EXTRACTED ENTRIES ▸
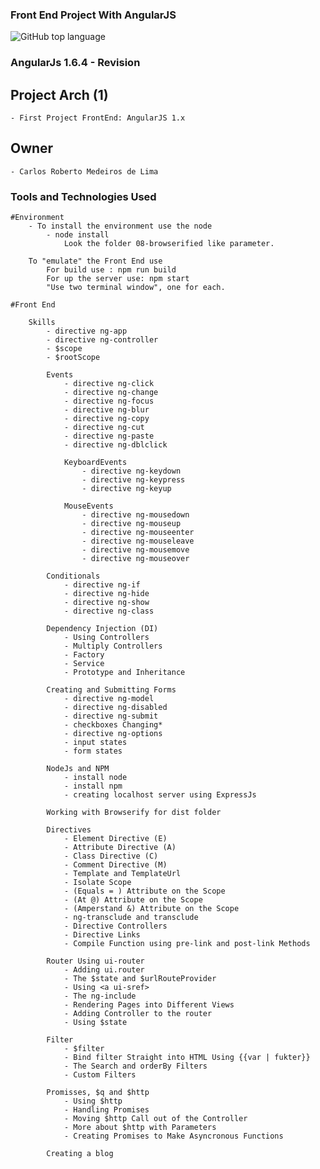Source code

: ### Front End Project With AngularJS

![GitHub top language](https://img.shields.io/github/languages/top/CarlosRobertoMedeiros/udemy-angularjs)
### AngularJs 1.6.4 - Revision 

## Project Arch (1)
	- First Project FrontEnd: AngularJS 1.x

## Owner

	- Carlos Roberto Medeiros de Lima

### Tools and Technologies Used ###
	
	#Environment 
		- To install the environment use the node
			- node install 
				Look the folder 08-browserified like parameter.

		To "emulate" the Front End use
			For build use : npm run build
			For up the server use: npm start
			"Use two terminal window", one for each.
	
	#Front End
		
		Skills
			- directive ng-app
			- directive ng-controller
			- $scope
			- $rootScope
			
			Events
				- directive ng-click	
				- directive ng-change	
				- directive ng-focus
				- directive ng-blur
				- directive ng-copy
				- directive ng-cut
				- directive ng-paste
				- directive ng-dblclick
				
				KeyboardEvents
					- directive ng-keydown
					- directive ng-keypress
					- directive ng-keyup
				
				MouseEvents
					- directive ng-mousedown
					- directive ng-mouseup
					- directive ng-mouseenter
					- directive ng-mouseleave
					- directive ng-mousemove
					- directive ng-mouseover
					
			Conditionals
				- directive ng-if
				- directive ng-hide
				- directive ng-show
				- directive ng-class
				
			Dependency Injection (DI)
				- Using Controllers
				- Multiply Controllers
				- Factory
				- Service
				- Prototype and Inheritance
			
			Creating and Submitting Forms
				- directive ng-model
				- directive ng-disabled
				- directive ng-submit
				- checkboxes Changing*
				- directive ng-options
				- input states
				- form states
			
			NodeJs and NPM
				- install node
				- install npm
				- creating localhost server using ExpressJs
			
			Working with Browserify for dist folder
			
			Directives
				- Element Directive (E)
				- Attribute Directive (A)
				- Class Directive (C)
				- Comment Directive (M)
				- Template and TemplateUrl
				- Isolate Scope
				- (Equals = ) Attribute on the Scope
				- (At @) Attribute on the Scope
				- (Amperstand &) Attribute on the Scope
				- ng-transclude and transclude
				- Directive Controllers
				- Directive Links
				- Compile Function using pre-link and post-link Methods
				
			Router Using ui-router
				- Adding ui.router
				- The $state and $urlRouteProvider
				- Using <a ui-sref>
				- The ng-include
				- Rendering Pages into Different Views
				- Adding Controller to the router
				- Using $state
			
			Filter
				- $filter
				- Bind filter Straight into HTML Using {{var | fukter}}
				- The Search and orderBy Filters
				- Custom Filters
			
			Promisses, $q and $http
				- Using $http
				- Handling Promises
				- Moving $http Call out of the Controller
				- More about $http with Parameters
				- Creating Promises to Make Asyncronous Functions
			
			Creating a blog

INSTRUCTIONS FOR THE TASK ▸
Starting with the first entry and ending with the last, reproduce the listing exactly, without its pictures.

OUTPUT ▸
Source code

: ### Front End Project With AngularJS

![GitHub top language](https://img.shields.io/github/languages/top/CarlosRobertoMedeiros/udemy-angularjs)
### AngularJs 1.6.4 - Revision 

## Project Arch (1)
	- First Project FrontEnd: AngularJS 1.x

## Owner

	- Carlos Roberto Medeiros de Lima

### Tools and Technologies Used ###
	
	#Environment 
		- To install the environment use the node
			- node install 
				Look the folder 08-browserified like parameter.

		To "emulate" the Front End use
			For build use : npm run build
			For up the server use: npm start
			"Use two terminal window", one for each.
	
	#Front End
		
		Skills
			- directive ng-app
			- directive ng-controller
			- $scope
			- $rootScope
			
			Events
				- directive ng-click	
				- directive ng-change	
				- directive ng-focus
				- directive ng-blur
				- directive ng-copy
				- directive ng-cut
				- directive ng-paste
				- directive ng-dblclick
				
				KeyboardEvents
					- directive ng-keydown
					- directive ng-keypress
					- directive ng-keyup
				
				MouseEvents
					- directive ng-mousedown
					- directive ng-mouseup
					- directive ng-mouseenter
					- directive ng-mouseleave
					- directive ng-mousemove
					- directive ng-mouseover
					
			Conditionals
				- directive ng-if
				- directive ng-hide
				- directive ng-show
				- directive ng-class
				
			Dependency Injection (DI)
				- Using Controllers
				- Multiply Controllers
				- Factory
				- Service
				- Prototype and Inheritance
			
			Creating and Submitting Forms
				- directive ng-model
				- directive ng-disabled
				- directive ng-submit
				- checkboxes Changing*
				- directive ng-options
				- input states
				- form states
			
			NodeJs and NPM
				- install node
				- install npm
				- creating localhost server using ExpressJs
			
			Working with Browserify for dist folder
			
			Directives
				- Element Directive (E)
				- Attribute Directive (A)
				- Class Directive (C)
				- Comment Directive (M)
				- Template and TemplateUrl
				- Isolate Scope
				- (Equals = ) Attribute on the Scope
				- (At @) Attribute on the Scope
				- (Amperstand &) Attribute on the Scope
				- ng-transclude and transclude
				- Directive Controllers
				- Directive Links
				- Compile Function using pre-link and post-link Methods
				
			Router Using ui-router
				- Adding ui.router
				- The $state and $urlRouteProvider
				- Using <a ui-sref>
				- The ng-include
				- Rendering Pages into Different Views
				- Adding Controller to the router
				- Using $state
			
			Filter
				- $filter
				- Bind filter Straight into HTML Using {{var | fukter}}
				- The Search and orderBy Filters
				- Custom Filters
			
			Promisses, $q and $http
				- Using $http
				- Handling Promises
				- Moving $http Call out of the Controller
				- More about $http with Parameters
				- Creating Promises to Make Asyncronous Functions
			
			Creating a blog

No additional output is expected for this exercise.